MATERIAL SUPPLIED
=-=-=

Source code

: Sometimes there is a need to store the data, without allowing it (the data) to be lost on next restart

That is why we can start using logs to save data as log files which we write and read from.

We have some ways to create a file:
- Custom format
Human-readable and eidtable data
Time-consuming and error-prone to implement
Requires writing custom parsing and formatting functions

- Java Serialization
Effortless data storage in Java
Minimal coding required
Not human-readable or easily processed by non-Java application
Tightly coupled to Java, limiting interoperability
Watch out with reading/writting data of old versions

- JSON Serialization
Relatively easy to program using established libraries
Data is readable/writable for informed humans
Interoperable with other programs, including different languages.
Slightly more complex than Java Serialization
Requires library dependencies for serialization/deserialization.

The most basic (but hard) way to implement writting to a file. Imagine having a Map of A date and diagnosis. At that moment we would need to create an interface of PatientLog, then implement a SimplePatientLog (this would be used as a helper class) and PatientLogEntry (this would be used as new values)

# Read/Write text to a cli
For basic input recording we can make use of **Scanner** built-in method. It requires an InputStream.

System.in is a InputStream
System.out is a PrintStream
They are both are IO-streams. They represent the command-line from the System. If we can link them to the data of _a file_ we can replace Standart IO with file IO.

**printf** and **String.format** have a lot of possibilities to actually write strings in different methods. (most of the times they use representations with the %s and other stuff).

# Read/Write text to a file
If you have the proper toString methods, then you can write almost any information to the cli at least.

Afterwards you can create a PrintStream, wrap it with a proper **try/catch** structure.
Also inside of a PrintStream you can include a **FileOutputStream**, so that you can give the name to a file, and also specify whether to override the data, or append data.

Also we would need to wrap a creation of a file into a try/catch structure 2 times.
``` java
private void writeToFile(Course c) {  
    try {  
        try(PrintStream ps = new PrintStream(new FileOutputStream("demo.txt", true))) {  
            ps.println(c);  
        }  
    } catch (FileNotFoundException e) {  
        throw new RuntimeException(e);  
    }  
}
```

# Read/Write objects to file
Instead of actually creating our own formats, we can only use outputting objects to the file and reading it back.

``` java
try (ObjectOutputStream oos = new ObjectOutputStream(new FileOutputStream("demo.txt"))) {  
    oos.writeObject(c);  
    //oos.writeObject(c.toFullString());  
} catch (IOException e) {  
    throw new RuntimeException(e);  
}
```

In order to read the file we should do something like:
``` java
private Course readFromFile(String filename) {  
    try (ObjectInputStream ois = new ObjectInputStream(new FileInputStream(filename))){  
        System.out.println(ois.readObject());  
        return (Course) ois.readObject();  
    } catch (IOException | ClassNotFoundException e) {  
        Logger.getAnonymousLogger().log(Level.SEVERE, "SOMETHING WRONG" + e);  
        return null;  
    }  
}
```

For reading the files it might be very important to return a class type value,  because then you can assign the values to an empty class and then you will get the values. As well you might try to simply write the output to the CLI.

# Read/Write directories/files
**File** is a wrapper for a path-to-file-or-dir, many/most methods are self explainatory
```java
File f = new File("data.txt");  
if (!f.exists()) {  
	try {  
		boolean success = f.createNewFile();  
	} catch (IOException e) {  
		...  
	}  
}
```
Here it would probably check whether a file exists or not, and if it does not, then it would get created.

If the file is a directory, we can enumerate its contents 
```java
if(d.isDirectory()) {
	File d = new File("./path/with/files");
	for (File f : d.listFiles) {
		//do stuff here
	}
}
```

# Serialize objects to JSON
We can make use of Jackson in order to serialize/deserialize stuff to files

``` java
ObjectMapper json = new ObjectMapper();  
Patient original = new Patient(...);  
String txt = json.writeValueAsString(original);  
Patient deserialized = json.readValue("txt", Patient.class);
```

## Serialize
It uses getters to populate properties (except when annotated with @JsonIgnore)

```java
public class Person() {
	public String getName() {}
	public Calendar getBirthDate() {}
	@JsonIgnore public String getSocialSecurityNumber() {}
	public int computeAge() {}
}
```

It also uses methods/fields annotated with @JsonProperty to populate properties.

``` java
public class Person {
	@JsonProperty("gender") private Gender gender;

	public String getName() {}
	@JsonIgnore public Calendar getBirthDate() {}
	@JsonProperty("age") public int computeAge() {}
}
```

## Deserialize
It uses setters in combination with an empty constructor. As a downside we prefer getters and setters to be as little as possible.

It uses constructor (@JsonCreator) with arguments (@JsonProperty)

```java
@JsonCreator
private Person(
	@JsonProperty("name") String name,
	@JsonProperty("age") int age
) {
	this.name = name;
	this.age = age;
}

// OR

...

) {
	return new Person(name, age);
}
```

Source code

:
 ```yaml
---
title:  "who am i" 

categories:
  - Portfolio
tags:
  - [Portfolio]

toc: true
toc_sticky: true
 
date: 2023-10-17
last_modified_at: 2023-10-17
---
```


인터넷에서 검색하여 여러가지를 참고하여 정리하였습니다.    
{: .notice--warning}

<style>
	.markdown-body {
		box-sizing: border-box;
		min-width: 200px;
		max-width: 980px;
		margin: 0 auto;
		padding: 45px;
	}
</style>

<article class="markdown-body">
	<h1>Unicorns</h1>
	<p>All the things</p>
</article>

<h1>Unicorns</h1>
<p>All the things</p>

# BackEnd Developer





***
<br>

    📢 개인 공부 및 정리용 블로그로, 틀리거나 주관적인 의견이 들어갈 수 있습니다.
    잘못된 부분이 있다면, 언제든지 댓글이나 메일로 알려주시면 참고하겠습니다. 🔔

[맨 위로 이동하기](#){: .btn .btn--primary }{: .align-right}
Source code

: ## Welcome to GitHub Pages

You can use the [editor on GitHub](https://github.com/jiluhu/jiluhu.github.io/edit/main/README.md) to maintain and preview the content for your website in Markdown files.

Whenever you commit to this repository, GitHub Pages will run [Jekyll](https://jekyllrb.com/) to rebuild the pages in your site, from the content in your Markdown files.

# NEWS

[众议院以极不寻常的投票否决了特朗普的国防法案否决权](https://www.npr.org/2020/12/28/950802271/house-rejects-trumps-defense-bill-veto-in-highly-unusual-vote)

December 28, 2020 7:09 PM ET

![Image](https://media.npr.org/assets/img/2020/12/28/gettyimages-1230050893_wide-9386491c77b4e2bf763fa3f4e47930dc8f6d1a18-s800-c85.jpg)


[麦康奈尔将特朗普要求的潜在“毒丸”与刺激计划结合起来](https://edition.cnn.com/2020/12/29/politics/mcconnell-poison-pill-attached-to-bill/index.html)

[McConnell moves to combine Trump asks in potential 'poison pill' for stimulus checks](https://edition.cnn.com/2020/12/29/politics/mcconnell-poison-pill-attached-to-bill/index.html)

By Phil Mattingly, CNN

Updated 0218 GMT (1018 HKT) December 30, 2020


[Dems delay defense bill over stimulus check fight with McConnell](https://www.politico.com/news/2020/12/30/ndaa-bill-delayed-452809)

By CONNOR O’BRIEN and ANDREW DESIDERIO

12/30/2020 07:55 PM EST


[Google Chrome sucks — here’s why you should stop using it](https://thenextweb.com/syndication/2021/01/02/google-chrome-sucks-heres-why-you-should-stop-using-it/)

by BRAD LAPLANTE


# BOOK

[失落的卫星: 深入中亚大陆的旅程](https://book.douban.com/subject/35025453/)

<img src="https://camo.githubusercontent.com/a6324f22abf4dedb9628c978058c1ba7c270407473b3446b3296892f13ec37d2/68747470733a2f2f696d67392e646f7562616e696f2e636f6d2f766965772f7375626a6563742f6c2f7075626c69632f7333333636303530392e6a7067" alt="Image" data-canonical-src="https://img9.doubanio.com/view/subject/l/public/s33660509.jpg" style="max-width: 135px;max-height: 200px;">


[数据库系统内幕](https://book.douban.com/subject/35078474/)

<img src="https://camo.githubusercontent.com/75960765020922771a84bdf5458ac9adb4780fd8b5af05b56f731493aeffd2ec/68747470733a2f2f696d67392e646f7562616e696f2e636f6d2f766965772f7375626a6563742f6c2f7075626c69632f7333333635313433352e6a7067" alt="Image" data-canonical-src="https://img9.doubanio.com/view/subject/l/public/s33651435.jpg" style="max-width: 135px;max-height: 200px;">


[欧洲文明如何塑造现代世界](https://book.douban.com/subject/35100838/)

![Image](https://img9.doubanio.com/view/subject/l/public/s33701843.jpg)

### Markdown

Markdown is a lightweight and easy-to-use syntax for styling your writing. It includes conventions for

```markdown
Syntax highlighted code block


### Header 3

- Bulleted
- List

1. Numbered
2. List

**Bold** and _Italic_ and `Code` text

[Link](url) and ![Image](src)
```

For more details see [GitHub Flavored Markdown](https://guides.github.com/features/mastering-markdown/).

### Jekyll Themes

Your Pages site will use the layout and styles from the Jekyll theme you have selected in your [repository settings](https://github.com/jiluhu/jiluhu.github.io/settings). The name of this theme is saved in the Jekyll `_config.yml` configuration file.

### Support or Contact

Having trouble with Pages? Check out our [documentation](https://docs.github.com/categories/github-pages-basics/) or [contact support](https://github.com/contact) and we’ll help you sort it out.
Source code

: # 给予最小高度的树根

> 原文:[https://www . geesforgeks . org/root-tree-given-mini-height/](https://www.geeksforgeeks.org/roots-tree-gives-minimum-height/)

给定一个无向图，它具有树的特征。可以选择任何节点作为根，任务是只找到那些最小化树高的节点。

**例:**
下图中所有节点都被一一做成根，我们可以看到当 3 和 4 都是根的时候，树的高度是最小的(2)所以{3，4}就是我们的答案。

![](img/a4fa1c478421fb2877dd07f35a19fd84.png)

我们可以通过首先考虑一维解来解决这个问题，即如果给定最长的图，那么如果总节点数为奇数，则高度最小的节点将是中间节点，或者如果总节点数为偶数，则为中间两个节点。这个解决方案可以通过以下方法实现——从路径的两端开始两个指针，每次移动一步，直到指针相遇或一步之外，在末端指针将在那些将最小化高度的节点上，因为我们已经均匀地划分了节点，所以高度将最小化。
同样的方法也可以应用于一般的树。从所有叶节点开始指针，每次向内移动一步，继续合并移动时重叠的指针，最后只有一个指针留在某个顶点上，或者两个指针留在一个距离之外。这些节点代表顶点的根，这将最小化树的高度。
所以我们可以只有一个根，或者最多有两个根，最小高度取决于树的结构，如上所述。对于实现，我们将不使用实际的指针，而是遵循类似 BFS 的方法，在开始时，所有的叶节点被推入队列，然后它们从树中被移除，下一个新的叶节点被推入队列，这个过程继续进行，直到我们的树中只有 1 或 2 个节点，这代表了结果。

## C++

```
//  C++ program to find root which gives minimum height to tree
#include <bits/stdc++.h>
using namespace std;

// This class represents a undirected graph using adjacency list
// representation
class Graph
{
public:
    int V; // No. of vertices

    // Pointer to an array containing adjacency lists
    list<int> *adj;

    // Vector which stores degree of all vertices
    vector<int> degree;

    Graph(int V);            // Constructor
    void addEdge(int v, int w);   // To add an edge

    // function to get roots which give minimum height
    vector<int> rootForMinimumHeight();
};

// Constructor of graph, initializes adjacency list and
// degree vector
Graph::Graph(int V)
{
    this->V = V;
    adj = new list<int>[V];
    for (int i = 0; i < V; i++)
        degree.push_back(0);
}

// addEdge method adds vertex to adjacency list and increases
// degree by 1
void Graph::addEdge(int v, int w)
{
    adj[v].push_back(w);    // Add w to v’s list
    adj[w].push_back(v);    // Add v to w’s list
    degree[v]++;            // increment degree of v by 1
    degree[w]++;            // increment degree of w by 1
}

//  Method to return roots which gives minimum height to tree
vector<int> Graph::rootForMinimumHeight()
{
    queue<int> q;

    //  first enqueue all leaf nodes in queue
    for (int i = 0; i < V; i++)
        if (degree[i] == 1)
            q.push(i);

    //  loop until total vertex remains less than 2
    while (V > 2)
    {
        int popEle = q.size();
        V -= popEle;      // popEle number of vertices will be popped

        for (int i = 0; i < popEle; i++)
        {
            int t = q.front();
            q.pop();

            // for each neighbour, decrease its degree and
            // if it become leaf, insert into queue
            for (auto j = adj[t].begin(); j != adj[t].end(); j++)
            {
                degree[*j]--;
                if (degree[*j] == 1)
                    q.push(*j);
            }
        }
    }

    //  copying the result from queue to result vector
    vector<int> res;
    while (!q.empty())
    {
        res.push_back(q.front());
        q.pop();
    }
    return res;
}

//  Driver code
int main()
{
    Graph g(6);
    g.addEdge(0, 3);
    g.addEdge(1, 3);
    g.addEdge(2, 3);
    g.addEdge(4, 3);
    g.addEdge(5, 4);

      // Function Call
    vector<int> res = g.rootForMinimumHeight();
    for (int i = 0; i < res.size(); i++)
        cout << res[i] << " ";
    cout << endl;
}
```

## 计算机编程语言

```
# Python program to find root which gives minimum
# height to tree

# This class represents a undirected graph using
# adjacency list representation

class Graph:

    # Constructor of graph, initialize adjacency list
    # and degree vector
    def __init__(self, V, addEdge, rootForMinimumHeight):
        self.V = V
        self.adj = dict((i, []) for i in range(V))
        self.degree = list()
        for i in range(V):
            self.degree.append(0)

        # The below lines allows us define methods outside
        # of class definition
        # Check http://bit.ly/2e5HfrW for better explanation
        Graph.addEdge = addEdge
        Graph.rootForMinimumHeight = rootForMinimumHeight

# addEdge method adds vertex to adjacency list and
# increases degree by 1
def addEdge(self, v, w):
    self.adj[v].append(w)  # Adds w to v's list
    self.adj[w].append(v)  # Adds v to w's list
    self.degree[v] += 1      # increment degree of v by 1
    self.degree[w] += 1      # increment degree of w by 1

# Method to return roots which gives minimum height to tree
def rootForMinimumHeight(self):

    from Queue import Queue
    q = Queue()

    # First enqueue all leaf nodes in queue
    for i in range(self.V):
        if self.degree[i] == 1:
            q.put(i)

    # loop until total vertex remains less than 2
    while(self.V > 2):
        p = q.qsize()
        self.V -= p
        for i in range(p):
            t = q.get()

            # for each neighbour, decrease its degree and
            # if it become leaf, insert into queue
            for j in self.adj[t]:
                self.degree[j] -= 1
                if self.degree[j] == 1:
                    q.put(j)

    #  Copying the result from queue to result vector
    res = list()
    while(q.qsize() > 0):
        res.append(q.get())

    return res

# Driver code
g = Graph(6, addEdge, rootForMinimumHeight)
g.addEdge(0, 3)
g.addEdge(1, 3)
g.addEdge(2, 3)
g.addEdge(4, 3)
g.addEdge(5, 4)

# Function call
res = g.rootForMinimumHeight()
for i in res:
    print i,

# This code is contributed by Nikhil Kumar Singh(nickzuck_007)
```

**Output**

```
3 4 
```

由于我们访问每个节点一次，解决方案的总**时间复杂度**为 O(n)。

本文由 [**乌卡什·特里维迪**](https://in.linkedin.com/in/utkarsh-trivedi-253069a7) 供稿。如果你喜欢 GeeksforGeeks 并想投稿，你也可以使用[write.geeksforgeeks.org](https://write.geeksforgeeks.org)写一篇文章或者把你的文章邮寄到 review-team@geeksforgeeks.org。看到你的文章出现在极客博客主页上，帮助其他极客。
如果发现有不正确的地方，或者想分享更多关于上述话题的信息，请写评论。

=-=-=

WHAT YOU ARE ASKED TO DO
Which lines in the data above hold the word "populate"? Return each of them.

EXERCISE SOLUTION
It uses getters to populate properties (except when annotated with @JsonIgnore)
It also uses methods/fields annotated with @JsonProperty to populate properties.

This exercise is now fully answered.